# size DOES matter...at least when it comes to packaging!



## heartsong (Nov 29, 2008)

i was digging around and reorganizing my little work studio the other day and realized that i had accumulated quite a collection of molds that i had fallen in and out of love with over the years! celtic, victorian, asian, hearts, flowers, you name it...

my frustration was with finding packaging that was similar in size and shape that didn't cost me an arm and a leg!  it's hard to turn a profit when your packaging costs almost as much as your soaps!  and hand wrapping is not always the answer.

to make a long story short, i put my pretties aside, and got some birchwood molds-9/18 bar trays-(similar but not nearly as nice as paul's), and 3 hdpe custom sized loaf/log molds.

with a lot of research "googling"  i've found a bunch of nice CHEAP boxes from anywhere from .06 cents each to about .25 cents.  this makes things much more competitive.  i will continue to post sites, and perhaps others will join me.

the sites offer many different sized boxes-i'm just posting ones i feel can be usefull to us.

if you post, please include things like website, product code number, dimensions, cost, minimum purchase, and color choice-if any.

www.usbox.com

reverse tuck-end craftpaper (natural) boxes:

#14-rts-     2 x 3 x 1.25"                      .12 cents each per 500/$60
#39-rts-     2-3/8 x 3-1/2 x 1-1/2"      .13 cents each per 500/$65
#81-rts-     3-1/2 x 3-1/2 x 1-1/4"      .14 cents each per 500/$70


www.papermart.com

clear plastic telescoping boxes:

#830930-       3-1/4 x 3-1/4 x 1-1/8    .23 cents each per 48/$11
3830937-       2-3/8 x 3-3/4 x 1-1/8    .22 cents each per 48/$10.40 

reverse tuck-end craftpaper (natural) boxes:

#041113-     1-3/4 x3 x 1--1/2"          .06 cents each per 1000/$59


----------



## heartsong (Nov 29, 2008)

*packaging*

though a little on the high side, they have some really darling packaging concepts! i use a lot of these for just regular gift giving.

www.bayleysboxes.com


----------



## heartsong (Nov 29, 2008)

*me again*

i am currently using this style of box.  the top and bottom of these boxes are almost identical. i use either the top or bottom-my soap fits perfectly in them-and then use a cigar band wrapper.  that way i cut packaging costs in half, my soap is protected, but you can see and smell it easily, as my bands are narrower than the box.

www.papermart.com

mailing boxes (natural)

#0552-   2 x 3 1-1/8"  $35/100- 17.5 cents per bar of soap

#0553-   2-25 x 3-5/8 x 1-1/4   $37/100- .18.5 cents per bar of soap

#0554-   2-3/4 x 4-1/4 x 1-1/2  $39/100- 19.5 per bar of soap


----------



## AshleyR (Nov 30, 2008)

Thanks for this post heartsong!
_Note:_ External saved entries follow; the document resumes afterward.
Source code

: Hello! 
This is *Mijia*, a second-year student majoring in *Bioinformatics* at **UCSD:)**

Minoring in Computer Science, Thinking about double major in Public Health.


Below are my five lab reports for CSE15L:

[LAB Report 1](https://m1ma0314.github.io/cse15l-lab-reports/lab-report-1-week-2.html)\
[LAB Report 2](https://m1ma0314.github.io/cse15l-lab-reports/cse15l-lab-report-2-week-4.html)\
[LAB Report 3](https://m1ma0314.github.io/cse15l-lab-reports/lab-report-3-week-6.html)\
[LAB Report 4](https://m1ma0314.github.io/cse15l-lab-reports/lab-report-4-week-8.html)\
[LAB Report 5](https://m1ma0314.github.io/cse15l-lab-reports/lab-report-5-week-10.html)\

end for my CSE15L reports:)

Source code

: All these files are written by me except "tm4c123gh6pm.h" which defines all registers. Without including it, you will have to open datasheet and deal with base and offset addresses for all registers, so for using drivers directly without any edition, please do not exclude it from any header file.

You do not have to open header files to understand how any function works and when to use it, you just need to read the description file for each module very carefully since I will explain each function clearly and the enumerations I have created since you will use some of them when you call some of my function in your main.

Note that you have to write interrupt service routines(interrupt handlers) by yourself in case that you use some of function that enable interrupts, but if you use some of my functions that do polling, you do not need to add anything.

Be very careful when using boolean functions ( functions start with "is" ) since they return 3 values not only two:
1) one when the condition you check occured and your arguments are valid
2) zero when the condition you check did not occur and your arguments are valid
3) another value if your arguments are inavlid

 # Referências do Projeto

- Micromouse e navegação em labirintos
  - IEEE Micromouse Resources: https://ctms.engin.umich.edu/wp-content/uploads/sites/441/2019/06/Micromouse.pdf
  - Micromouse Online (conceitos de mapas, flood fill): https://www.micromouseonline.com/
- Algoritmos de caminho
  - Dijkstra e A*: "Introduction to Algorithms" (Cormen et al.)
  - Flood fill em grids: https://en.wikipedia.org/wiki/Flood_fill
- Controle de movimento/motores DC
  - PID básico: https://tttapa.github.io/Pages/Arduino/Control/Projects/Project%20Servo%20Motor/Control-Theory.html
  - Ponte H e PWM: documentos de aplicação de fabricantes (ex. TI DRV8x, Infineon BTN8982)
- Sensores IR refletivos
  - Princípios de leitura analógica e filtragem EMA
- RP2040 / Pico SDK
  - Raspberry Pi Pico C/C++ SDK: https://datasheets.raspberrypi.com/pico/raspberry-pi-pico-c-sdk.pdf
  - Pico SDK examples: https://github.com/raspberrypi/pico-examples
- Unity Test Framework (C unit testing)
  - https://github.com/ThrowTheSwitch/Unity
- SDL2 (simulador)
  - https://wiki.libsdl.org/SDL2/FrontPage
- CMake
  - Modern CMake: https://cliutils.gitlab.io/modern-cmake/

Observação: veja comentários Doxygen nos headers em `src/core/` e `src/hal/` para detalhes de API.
I really appreciate your helpfulness and willingness to share your info and finds!


----------



## carebear (Nov 30, 2008)

I really like Sunshine Container for soap boxes (and candle boxes too!).  http://www.sunshinecontainer.com/


----------



## heartsong (Dec 1, 2008)

*soap boxes*

carebear:

thank you for a most excellent site!  very nice packaging and great prices.
that was very good of you to share such a great source!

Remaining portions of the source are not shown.